Organic matter processing by microbial communities throughout the Atlantic water column as revealed by metaproteomics

Abstract

The phylogenetic composition of the heterotrophic microbial community is depth stratified in the oceanic water column down to abyssopelagic layers. In the layers below the euphotic zone, it has been suggested that heterotrophic microbes rely largely on solubilized particulate organic matter as a carbon and energy source rather than on dissolved organic matter. To decipher whether changes in the phylogenetic composition with depth are reflected in changes in the bacterial and archaeal transporter proteins, we generated an extensive metaproteomic and metagenomic dataset of microbial communities collected from 100- to 5,000-m depth in the Atlantic Ocean. By identifying which compounds of the organic matter pool are absorbed, transported, and incorporated into microbial cells, intriguing insights into organic matter transformation in the deep ocean emerged. On average, solute transporters accounted for 23% of identified protein sequences in the lower euphotic and ∼39% in the bathypelagic layer, indicating the central role of heterotrophy in the dark ocean. In the bathypelagic layer, substrate affinities of expressed transporters suggest that, in addition to amino acids, peptides and carbohydrates, carboxylic acids and compatible solutes may be essential substrates for the microbial community. Key players with highest expression of solute transporters were Alphaproteobacteria, Gammaproteobacteria, and Deltaproteobacteria, accounting for 40%, 11%, and 10%, respectively, of relative protein abundances. The in situ expression of solute transporters indicates that the heterotrophic prokaryotic community is geared toward the utilization of similar organic compounds throughout the water column, with yet higher abundances of transporters targeting aromatic compounds in the bathypelagic realm.

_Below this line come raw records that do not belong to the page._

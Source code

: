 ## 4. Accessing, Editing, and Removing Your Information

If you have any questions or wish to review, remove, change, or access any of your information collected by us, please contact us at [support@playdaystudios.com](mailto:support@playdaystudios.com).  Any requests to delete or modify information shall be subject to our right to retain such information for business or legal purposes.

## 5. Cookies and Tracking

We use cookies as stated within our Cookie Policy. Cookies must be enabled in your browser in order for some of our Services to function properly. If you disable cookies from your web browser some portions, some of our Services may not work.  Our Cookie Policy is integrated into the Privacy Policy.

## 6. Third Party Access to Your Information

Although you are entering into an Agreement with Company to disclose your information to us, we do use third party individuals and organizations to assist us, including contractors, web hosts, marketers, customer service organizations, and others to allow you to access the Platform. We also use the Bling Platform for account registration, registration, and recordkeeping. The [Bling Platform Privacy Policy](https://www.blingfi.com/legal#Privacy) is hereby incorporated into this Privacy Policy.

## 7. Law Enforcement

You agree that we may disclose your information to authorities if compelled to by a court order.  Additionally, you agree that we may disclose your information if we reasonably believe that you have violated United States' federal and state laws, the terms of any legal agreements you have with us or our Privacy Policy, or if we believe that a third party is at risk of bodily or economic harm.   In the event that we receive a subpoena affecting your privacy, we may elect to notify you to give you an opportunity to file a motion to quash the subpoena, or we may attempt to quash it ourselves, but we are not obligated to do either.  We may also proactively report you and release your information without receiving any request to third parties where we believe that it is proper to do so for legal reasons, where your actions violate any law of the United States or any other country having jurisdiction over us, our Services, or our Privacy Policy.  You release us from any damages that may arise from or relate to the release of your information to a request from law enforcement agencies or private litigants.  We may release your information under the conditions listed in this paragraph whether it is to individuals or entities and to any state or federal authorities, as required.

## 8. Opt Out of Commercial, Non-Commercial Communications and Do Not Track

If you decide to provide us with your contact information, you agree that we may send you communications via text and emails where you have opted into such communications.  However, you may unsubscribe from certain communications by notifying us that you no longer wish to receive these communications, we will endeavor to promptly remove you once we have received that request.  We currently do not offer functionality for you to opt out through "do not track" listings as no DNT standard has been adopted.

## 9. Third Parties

Keywords: Atlantic Ocean; deep sea; metaproteomics; organic matter; transporter proteins.

Fig. 1.

Mascot and SEQUEST-HT search results were combined to create nonredundant lists of protein groups, and shared COGs as well as differences in transporter abundances between the samples are shown. (A) Venn diagram illustrating the number of COG families (red) shared between the 14 metaproteomes, grouped by the distinct water layers: EUPHotic (lower euphotic, 100 m), MESO (mesopelagic, 300–850 m), upper BATHY (bathypelagic, 1,475–1,973 m), and lower BATHY (2,750–4,050 m). Proteins not grouped into COGs are indicated in black letters. (B) Distribution and abundance of selected COG functional categories associated with transport functions and cell motility. COG categories: E, amino acid transport and metabolism; P, inorganic ion transport and metabolism; G, carbohydrate transport and metabolism; N, cell motility; Q, secondary metabolites biosynthesis, transport, and catabolism. Relative protein abundances are based on NAAF values.

Fig. 2.

Vertical distribution and relative abundance (NAAF) of ATP-binding cassette (ABC), tripartite ATP-independent (TRAP-T), tripartite tricarboxylate (TTT), and TonB-dependent (TBDT) transporters. The sample IDs for metaproteomes from the euphotic zone are indicated; the coordinates and the physical and chemical characteristics of the samples are given in Table S1.

Fig. 3.

Taxonomic distribution of Bacteria and Archaea assigned to transport-related membrane proteins (TMPs). Pie charts represent semiquantitative abundance estimates based on averaged NAAF values for all TMPs at the designated water layers (see color key).

Fig. 4.

Vertical expression profiles of selected transporters analyzed in a semiquantitative manner based on NAAF values. Transporter proteins were grouped by the predicted substrate specificity of the SBP. BCAAs, branched-chain amino acids.

Fig. 5.

Vertical expression profiles of transporter proteins of abundant taxa. Expression values were calculated in a semiquantitative manner and average abundances were plotted for selected members of the substrate active community residing in the (A) lower euphotic, (B) mesopelagic, and (C) upper and (D) lower bathypelagic water layers.